Robert Cormier (c. 1610 - 1712) was a ship's carpenter who typified the French colonizer of Acadia.

== From the Old World to the New ==
Robert Cormier was born in the Poitou region of France. About 1634, he married Marie Peraude (Perreau) at La Rochelle. They had two sons, Thomas born in 1636 and Jean in 1643. Like most migrants from France to New France and Acadia, Robert arrived as part of an employment contract for a term of three years. These contracts were different in nature from the indentured servant contracts used in the English colonies. Robert's contract in translation reads as follows:

 "Robert Cormier's contract signed in La Rochelle on January 8, 1644 and by which Robert Cormier, vessel's carpenter, Marie Perraude, his wife and Thomas Cormier, elder son, dwelling in this city, shall be compelled as they are promising, to get on the first day upon the first request, aboard the ship le Petit Saint Pierre, of which Pierre Boileau is the master and to go in Cape Breton Island, New France Country and to work for Sieurs Tuffet, Duchanin and deChevery as vessel carpenter and to do other things which could be ordered by Sieur Louis Tuffet, commander of Fort Saint Pierre in the said island and to this end, they shall be compelled to obey and carry the orders during the three next and consecutive years, commencing on the day of their embarkation and ending on the day they will re-embark for their return, the said three years done and over. And this for and on condition that for each year they will receive the sum of one hundred and twenty Tour’s pounds, having already received in advance the payment of the first year made by the said Sieurs Tuffet, Duchanin and deChevery and the balance will be paid or made to their order five months after the return of said ship, deducting for what they will have received in the said island and it is understood that in case the said Cormier and his spouse do not obey or revolt against the said Sieur Tuffet and/or other governor's clerks, they shall be deprived of their wages in whole and kept responsible for all damages and interests. The said parties for the accomplishment of these agreements, having assigned one another all their present and future belongings, and real estate, made in LaRochelle, this Eight day of January 1644. Attorney Francois Marcoux and clerical secretary Martin deHarrabilague, both residing in this city.”

== Colonial life ==
The outposts in Acadia were originally very small fur-trading posts. When Cardinal Richelieu authorized a stronger French presence in the New World, he commissioned Isaac de Razilly to be lieutenant-general of Acadia.

French administrators, including nearby Port Royal's lord, the Sieur Charles de Menou d'Aulnay, thought little of the colonists' reclaiming tidal marshlands.
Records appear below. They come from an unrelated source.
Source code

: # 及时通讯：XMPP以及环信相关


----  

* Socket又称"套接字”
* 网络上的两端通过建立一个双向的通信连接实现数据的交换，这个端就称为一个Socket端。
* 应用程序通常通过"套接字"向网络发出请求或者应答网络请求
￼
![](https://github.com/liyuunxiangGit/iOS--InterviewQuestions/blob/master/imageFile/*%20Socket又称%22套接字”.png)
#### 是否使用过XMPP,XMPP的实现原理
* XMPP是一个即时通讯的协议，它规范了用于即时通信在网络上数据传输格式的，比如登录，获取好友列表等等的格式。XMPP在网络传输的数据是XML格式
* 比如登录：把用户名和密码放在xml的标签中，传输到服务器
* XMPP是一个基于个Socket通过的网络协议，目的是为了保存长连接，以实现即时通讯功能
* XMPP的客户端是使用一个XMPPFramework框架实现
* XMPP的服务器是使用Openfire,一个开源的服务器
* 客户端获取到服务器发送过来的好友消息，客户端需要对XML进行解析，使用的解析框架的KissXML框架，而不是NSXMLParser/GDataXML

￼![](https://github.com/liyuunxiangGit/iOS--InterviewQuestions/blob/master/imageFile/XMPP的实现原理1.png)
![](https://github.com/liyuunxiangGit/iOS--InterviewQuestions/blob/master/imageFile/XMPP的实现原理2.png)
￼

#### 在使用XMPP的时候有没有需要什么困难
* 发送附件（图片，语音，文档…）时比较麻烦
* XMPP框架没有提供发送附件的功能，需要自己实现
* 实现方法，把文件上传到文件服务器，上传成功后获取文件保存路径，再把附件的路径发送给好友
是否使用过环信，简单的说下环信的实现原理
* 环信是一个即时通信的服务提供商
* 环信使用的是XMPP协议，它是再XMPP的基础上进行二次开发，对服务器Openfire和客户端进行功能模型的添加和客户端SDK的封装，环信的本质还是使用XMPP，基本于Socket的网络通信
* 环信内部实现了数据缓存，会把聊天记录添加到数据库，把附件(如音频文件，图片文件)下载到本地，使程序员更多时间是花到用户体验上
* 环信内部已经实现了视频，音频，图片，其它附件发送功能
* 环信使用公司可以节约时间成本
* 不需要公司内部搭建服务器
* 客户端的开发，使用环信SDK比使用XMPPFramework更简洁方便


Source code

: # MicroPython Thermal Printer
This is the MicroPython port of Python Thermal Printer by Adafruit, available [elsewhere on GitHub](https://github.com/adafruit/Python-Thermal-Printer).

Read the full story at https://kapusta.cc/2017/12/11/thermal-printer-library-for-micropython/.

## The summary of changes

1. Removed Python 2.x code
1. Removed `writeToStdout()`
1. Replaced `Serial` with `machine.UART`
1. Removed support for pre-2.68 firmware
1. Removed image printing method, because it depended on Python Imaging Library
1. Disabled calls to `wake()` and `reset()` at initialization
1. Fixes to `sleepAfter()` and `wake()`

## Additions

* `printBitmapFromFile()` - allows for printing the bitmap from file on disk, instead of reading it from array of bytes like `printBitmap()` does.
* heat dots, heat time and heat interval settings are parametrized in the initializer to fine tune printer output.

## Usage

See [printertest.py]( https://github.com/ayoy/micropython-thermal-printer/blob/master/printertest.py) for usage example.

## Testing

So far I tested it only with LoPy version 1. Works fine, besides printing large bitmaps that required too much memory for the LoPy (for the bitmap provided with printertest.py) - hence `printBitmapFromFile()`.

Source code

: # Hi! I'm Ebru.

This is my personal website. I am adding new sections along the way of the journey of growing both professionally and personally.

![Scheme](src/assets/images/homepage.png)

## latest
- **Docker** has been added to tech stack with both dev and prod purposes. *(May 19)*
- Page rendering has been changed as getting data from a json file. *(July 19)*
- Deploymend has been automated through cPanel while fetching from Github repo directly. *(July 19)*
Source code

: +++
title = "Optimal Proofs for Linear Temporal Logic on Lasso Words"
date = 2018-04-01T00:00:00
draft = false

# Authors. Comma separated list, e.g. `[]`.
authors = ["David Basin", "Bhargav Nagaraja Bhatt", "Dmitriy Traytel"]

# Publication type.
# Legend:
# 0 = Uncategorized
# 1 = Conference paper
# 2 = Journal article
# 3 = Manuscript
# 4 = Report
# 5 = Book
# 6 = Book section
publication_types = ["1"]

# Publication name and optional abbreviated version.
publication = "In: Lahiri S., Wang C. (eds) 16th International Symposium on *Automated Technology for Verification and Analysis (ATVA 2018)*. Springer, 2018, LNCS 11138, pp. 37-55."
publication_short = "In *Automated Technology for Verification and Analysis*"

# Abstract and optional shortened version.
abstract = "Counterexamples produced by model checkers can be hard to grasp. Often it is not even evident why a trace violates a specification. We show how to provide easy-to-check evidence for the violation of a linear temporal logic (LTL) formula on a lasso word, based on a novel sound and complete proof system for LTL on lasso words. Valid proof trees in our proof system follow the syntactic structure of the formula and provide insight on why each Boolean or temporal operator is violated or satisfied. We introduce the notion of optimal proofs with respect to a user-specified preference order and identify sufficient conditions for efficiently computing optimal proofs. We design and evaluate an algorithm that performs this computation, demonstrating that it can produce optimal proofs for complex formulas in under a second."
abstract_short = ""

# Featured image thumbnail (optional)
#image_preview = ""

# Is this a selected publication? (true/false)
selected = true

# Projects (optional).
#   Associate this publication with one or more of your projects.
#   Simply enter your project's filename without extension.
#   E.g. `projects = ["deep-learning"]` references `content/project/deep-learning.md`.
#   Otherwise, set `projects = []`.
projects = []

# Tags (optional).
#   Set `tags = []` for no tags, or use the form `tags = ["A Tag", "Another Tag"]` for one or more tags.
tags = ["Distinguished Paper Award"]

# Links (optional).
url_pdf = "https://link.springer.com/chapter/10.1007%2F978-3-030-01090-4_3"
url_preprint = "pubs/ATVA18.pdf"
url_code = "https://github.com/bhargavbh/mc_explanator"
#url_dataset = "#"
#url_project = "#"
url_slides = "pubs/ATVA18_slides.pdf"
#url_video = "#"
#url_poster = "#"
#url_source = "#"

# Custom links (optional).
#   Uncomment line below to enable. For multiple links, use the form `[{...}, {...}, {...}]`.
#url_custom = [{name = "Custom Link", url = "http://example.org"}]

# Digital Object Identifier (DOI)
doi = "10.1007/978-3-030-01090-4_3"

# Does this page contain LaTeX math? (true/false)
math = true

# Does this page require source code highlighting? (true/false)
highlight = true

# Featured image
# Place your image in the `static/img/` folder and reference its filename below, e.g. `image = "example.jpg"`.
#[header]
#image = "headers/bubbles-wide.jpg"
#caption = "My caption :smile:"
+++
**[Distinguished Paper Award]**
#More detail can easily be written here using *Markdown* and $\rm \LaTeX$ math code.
Denys was very impressed with the "great extent of meadows which the sea used to cover and which the Sieur d’Aulay has drained". It was this extensive system of dikes and wooden drainage sluices (called aboiteaux) that set this colony apart from any others. It allowed the colonists to reclaim land that the Mi'kmaq nation had no use for. This greatly aided peaceful co-existence with their neighbors, and Mi'kmaq trade, friendship and intermarriage was and is an immensely important part of the Acadian identity and heritage.

It was to a more well-established settlement in Port Royal that Robert took his family to settle in 1650. Once the family was established, it wasn't certain that Robert and Marie stayed at the colony or eventually returned to France. His son Thomas appears in the 1671 census as a carpenter at Port Royal, aged 35, married to Magdelaine Girouard, with a 2-year-old daughter and possessing 7 cattle, 7 sheep and 6 arpent of land. This shows a typical early colonial holding, capable of sustaining a small family.

Rather than sprawling the colony outward, the Acadians established villages in several distinct core areas, such as the Minas Basin and Beaubassin. It was to Beaubassin that Thomas Cormier moved his family along with others. The 1686 census shows him and his wife now with 9 children, 4 guns, 40 arpent of land, 30 cattle, 10 sheep and 15 hogs. This is considerably more holding than a French peasant could hope for in Old World France.

== Legacy ==
Robert Cormier's sons remained in Acadia. Like his father, Thomas Cormier became a skilled carpenter. According to the Canadian and U.S. National Archives, Thomas is the ultimate ancestor of the Cormiers in the New World. Robert Cormier died on February 12, 1712. [date of birth/death unclear: 1602-1712? age: 110?] Sources are not agreed as to whether he was residing in France at the time of his death.

Cormier stands typical of most emigrants in that he was an indentured servant who earned his passage, he brought his family over to the New World (unlike, e.g., many early settlers of Virginia or Mexico), and - typically Acadian - enjoyed a longer lifespan than his Old World peasant counterpart.